Copy the records below exactly, leaving out any pictures.

*** Extracted information ***

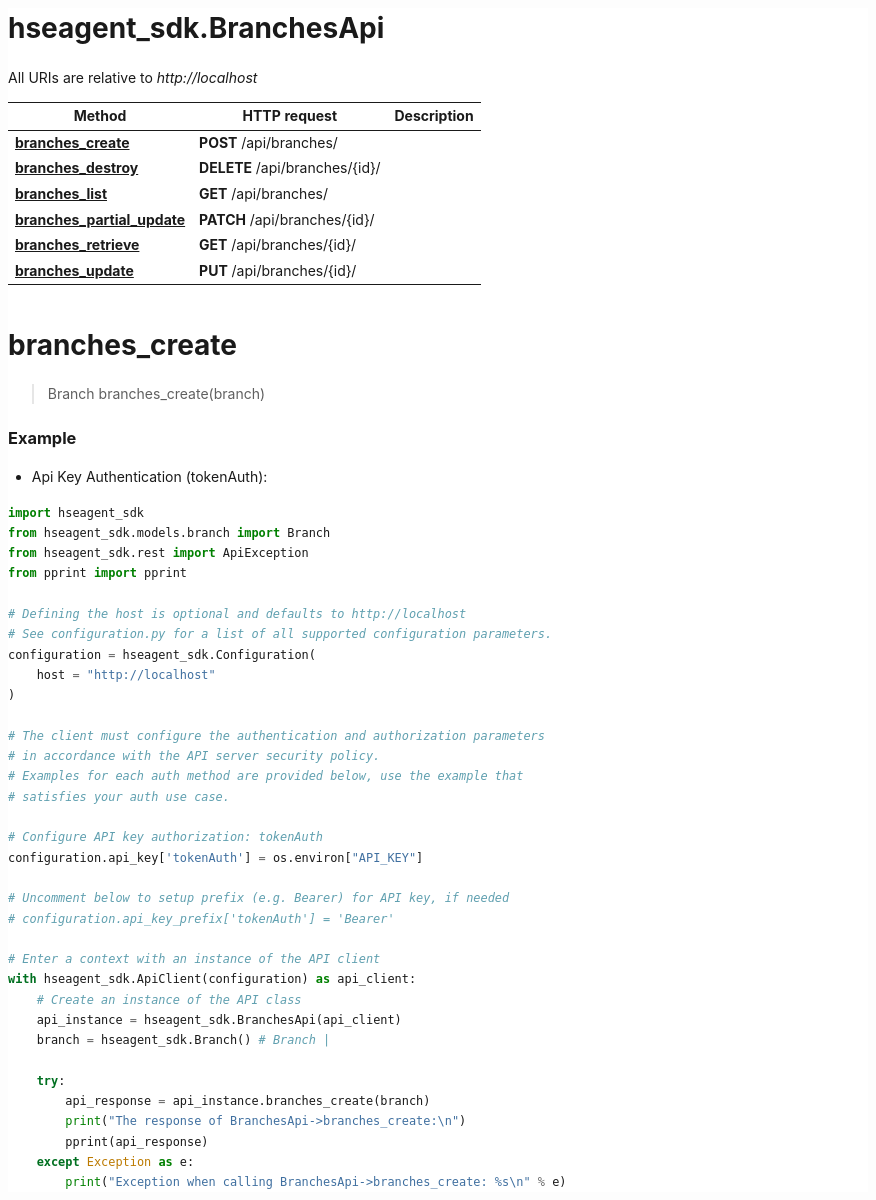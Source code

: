 # hseagent_sdk.BranchesApi

All URIs are relative to *http://localhost*

Method | HTTP request | Description
------------- | ------------- | -------------
[**branches_create**](BranchesApi.md#branches_create) | **POST** /api/branches/ | 
[**branches_destroy**](BranchesApi.md#branches_destroy) | **DELETE** /api/branches/{id}/ | 
[**branches_list**](BranchesApi.md#branches_list) | **GET** /api/branches/ | 
[**branches_partial_update**](BranchesApi.md#branches_partial_update) | **PATCH** /api/branches/{id}/ | 
[**branches_retrieve**](BranchesApi.md#branches_retrieve) | **GET** /api/branches/{id}/ | 
[**branches_update**](BranchesApi.md#branches_update) | **PUT** /api/branches/{id}/ | 


# **branches_create**
> Branch branches_create(branch)

### Example

* Api Key Authentication (tokenAuth):

```python
import hseagent_sdk
from hseagent_sdk.models.branch import Branch
from hseagent_sdk.rest import ApiException
from pprint import pprint

# Defining the host is optional and defaults to http://localhost
# See configuration.py for a list of all supported configuration parameters.
configuration = hseagent_sdk.Configuration(
    host = "http://localhost"
)

# The client must configure the authentication and authorization parameters
# in accordance with the API server security policy.
# Examples for each auth method are provided below, use the example that
# satisfies your auth use case.

# Configure API key authorization: tokenAuth
configuration.api_key['tokenAuth'] = os.environ["API_KEY"]

# Uncomment below to setup prefix (e.g. Bearer) for API key, if needed
# configuration.api_key_prefix['tokenAuth'] = 'Bearer'

# Enter a context with an instance of the API client
with hseagent_sdk.ApiClient(configuration) as api_client:
    # Create an instance of the API class
    api_instance = hseagent_sdk.BranchesApi(api_client)
    branch = hseagent_sdk.Branch() # Branch | 

    try:
        api_response = api_instance.branches_create(branch)
        print("The response of BranchesApi->branches_create:\n")
        pprint(api_response)
    except Exception as e:
        print("Exception when calling BranchesApi->branches_create: %s\n" % e)
```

*** End of Extracted information ***

Your solution:
Source code

: # hseagent_sdk.BranchesApi

All URIs are relative to *http://localhost*

Method | HTTP request | Description
------------- | ------------- | -------------
[**branches_create**](BranchesApi.md#branches_create) | **POST** /api/branches/ | 
[**branches_destroy**](BranchesApi.md#branches_destroy) | **DELETE** /api/branches/{id}/ | 
[**branches_list**](BranchesApi.md#branches_list) | **GET** /api/branches/ | 
[**branches_partial_update**](BranchesApi.md#branches_partial_update) | **PATCH** /api/branches/{id}/ | 
[**branches_retrieve**](BranchesApi.md#branches_retrieve) | **GET** /api/branches/{id}/ | 
[**branches_update**](BranchesApi.md#branches_update) | **PUT** /api/branches/{id}/ | 


# **branches_create**
> Branch branches_create(branch)

### Example

* Api Key Authentication (tokenAuth):

```python
import hseagent_sdk
from hseagent_sdk.models.branch import Branch
from hseagent_sdk.rest import ApiException
from pprint import pprint

# Defining the host is optional and defaults to http://localhost
# See configuration.py for a list of all supported configuration parameters.
configuration = hseagent_sdk.Configuration(
    host = "http://localhost"
)

# The client must configure the authentication and authorization parameters
# in accordance with the API server security policy.
# Examples for each auth method are provided below, use the example that
# satisfies your auth use case.

# Configure API key authorization: tokenAuth
configuration.api_key['tokenAuth'] = os.environ["API_KEY"]

# Uncomment below to setup prefix (e.g. Bearer) for API key, if needed
# configuration.api_key_prefix['tokenAuth'] = 'Bearer'

# Enter a context with an instance of the API client
with hseagent_sdk.ApiClient(configuration) as api_client:
    # Create an instance of the API class
    api_instance = hseagent_sdk.BranchesApi(api_client)
    branch = hseagent_sdk.Branch() # Branch | 

    try:
        api_response = api_instance.branches_create(branch)
        print("The response of BranchesApi->branches_create:\n")
        pprint(api_response)
    except Exception as e:
        print("Exception when calling BranchesApi->branches_create: %s\n" % e)
```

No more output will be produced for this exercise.